- _Material for the task_:
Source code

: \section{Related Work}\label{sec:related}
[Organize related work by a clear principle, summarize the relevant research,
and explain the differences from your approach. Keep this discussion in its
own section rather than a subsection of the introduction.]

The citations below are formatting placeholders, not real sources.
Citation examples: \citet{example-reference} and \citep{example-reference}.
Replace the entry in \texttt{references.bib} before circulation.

- _Task prompt_:
Please write the listing out again, matching each line exactly.

- _Written reply_:
Source code

: \section{Related Work}\label{sec:related}
[Organize related work by a clear principle, summarize the relevant research,
and explain the differences from your approach. Keep this discussion in its
own section rather than a subsection of the introduction.]

The citations below are formatting placeholders, not real sources.
Citation examples: \citet{example-reference} and \citep{example-reference}.
Replace the entry in \texttt{references.bib} before circulation.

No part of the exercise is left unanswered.